Desterrado em Yanji, na província de Yabian, um enclave entre a China, Coreia e Rússia onde a maioria da população sobrevive de actividades ilegais e na extrema pobreza, Ga-num (Jung-woo Ha) equilibra o pouco dinheiro que tem entre o táxi e o mah-jong. Com as dívidas a acumular, uma filha pequena e uma mulher que foi para a Coreia do sul vai para seis meses e nunca mais voltou, Ga-num é um homem desesperado. Myun-ga (Yun-seok Kim) precisa de um homem assim e dá-lhe a oportunidade de saldar as suas dívidas. A contrapartida lá está, não é pequena. Jung-woo Ha deverá ir para a Coreia, matar um homem e entregar-lhe o polegar como prova do acto! Ga-num aceita a proposta tendo em vista o final feliz: a reunião com a mulher e uma vida livre de dívidas. Mas o seu percurso será tudo menos fácil. Se os bandidos se dão a grande trabalho para o fazer entrar ilegalmente no país, a partir do momento em que lá está, Ga-num é deixado à sua sorte, com apenas dez dias para cometer o crime. Ah e, já agora, se não fizer aquilo para que foi contratado matam a sua filha e mãe.
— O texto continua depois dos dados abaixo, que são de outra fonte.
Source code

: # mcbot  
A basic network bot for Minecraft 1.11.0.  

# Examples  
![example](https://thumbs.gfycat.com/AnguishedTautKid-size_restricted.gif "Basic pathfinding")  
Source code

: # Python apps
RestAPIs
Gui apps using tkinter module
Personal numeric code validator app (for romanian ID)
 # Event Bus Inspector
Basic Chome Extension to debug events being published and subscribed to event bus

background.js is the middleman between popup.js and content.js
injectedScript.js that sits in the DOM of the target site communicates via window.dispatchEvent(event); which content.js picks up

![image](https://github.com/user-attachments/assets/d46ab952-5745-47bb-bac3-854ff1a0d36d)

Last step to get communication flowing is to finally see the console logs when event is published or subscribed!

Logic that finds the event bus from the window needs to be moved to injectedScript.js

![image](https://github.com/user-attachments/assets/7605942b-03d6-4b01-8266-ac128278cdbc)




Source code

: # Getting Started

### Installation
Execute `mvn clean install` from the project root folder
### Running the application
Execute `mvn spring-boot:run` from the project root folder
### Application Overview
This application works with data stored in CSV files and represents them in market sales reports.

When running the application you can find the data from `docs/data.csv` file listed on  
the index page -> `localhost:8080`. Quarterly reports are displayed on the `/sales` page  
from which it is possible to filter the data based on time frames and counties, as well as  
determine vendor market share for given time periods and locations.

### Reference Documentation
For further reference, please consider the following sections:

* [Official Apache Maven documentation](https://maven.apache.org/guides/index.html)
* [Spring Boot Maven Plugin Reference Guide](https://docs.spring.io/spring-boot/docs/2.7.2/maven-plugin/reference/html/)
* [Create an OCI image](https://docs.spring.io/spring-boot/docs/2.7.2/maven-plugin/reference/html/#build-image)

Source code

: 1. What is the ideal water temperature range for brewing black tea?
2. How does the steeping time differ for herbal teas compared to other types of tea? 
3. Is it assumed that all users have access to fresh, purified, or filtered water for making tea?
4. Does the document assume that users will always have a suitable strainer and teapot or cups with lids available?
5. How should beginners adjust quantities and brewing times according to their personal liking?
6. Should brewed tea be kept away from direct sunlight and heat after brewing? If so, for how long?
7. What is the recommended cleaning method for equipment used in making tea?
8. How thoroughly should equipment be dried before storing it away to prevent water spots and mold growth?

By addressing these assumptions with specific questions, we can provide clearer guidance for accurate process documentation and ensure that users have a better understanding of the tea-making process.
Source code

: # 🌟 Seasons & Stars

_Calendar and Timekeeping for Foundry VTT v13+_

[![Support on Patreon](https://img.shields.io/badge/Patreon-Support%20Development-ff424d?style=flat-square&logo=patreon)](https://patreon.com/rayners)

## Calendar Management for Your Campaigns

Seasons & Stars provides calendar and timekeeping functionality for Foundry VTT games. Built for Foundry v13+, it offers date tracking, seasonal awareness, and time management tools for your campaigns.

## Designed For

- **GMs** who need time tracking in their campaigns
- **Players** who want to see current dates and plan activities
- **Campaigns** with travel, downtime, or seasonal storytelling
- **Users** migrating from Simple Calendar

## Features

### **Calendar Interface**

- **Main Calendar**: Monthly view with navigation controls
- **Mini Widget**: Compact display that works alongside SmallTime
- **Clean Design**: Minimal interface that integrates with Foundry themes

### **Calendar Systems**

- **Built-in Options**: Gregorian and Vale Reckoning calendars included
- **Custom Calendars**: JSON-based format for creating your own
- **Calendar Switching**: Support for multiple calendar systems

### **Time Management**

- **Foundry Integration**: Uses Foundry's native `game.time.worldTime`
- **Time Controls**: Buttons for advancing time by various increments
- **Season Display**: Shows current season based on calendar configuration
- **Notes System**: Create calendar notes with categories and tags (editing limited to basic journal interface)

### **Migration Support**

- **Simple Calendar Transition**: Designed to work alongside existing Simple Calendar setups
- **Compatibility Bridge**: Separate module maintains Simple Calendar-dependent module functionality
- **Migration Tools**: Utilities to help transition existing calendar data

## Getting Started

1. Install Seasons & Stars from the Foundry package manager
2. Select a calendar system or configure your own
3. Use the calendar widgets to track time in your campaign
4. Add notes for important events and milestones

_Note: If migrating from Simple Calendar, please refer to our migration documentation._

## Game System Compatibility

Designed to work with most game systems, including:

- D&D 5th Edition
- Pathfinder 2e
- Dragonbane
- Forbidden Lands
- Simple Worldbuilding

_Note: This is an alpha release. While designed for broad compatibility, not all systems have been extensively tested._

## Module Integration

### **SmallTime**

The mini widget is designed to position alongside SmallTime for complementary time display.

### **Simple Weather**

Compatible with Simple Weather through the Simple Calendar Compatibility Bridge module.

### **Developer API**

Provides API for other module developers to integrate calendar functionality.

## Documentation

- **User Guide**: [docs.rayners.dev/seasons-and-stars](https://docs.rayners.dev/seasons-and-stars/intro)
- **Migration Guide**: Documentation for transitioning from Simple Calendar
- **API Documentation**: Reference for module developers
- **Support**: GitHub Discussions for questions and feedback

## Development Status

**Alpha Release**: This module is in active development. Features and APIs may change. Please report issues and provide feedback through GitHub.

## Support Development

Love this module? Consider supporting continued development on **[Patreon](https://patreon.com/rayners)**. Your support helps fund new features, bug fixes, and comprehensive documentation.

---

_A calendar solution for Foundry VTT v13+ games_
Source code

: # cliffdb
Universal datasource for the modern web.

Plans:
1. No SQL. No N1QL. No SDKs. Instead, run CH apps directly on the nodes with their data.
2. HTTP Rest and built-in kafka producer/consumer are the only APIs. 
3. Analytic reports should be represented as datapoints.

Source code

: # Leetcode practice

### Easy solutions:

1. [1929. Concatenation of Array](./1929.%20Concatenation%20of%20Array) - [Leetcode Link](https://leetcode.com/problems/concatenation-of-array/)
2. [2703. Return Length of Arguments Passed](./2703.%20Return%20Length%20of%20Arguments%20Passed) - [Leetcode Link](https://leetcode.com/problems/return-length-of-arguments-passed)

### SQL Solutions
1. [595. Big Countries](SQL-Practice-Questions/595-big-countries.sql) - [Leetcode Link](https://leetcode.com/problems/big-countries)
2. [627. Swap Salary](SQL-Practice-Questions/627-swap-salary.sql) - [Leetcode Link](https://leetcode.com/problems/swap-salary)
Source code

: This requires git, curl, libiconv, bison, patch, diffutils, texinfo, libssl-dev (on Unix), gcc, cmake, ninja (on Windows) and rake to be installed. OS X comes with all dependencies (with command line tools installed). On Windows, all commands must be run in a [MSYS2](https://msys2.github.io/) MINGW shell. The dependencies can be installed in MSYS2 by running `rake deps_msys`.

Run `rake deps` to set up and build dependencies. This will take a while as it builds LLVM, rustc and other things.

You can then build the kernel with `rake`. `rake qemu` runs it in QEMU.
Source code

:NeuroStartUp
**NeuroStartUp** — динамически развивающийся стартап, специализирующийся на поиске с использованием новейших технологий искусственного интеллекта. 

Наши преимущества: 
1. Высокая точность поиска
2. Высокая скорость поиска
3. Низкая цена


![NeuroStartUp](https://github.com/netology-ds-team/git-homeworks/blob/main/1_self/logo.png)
Nada é o que parece e Ga-num é rapidamente traído e descartado num país desconhecido. Ga-num é um peão no meio de um jogo perigoso entre Tae-won, o gangster local já estabelecido e um Myun-ga em ascensão que não se coíbe de fazer trabalhos sujos. “The Yellow Sea” é, em tudo visceral, nas lutas corpo-a-corpo, no sexo, nas magníficas sequências de perseguição, nos acidentes rodoviários… E Hong-jin Na obriga o seu personagem a sofrer em todos os aspectos. Note-se a solidão de um imigrante ilegal num país onde mal domina a língua, contido num silêncio forçado já que não tem ninguém com quem falar, nem mesmo existe quem o queira ouvir. É um imigrante chinês de origem coreana, que veio da pobreza e lá pertence. Ga-num não tem lugar numa cidade cosmopolita como Seul. Ele é um intruso, nem sequer é lixo, ele não é ninguém. Mas nesta estória de sobrevivência Ga-num cresce e o homem desajeitado desaparece. Ele arranja recursos e recorre à violência se necessário para lutar contra o destino que lhe querem atribuir e atravessar o mar amarelo. Daí a divisão em quatro capítulos: “taxista”, “o crime”, “Joseonjok” e “mar amarelo”. O enredo é extremamente intrincado e complicado de seguir e se “The Chaser” já tinha uma visão negra da sociedade e do crime, “The Yellow Sea” consegue acentuá-la ainda mais. A cinematografia acompanha esta visão desesperada ultraviolenta. Quanto à força policial, esta é ainda mais ineficiente do que no filme de estreia de Hong-jin, seguindo no entanto, a tradição do cinema coreano de ridicularizar as forças policiais do país. Qualquer thriller dramático que se preze tem um órgão policial cuja ineficácia é tão flagrante que os criminosos circulam livremente, cabendo pois aos heróis a reposição de um certo sentido de justiça ou a condução de uma vingança brutal. Contudo, é nas personagens que “The Yellow Sea” revela a qualidade superior. A Jung-woo Ha é permitido brilhar como o estrangeiro solitário na viagem mais importante da sua vida.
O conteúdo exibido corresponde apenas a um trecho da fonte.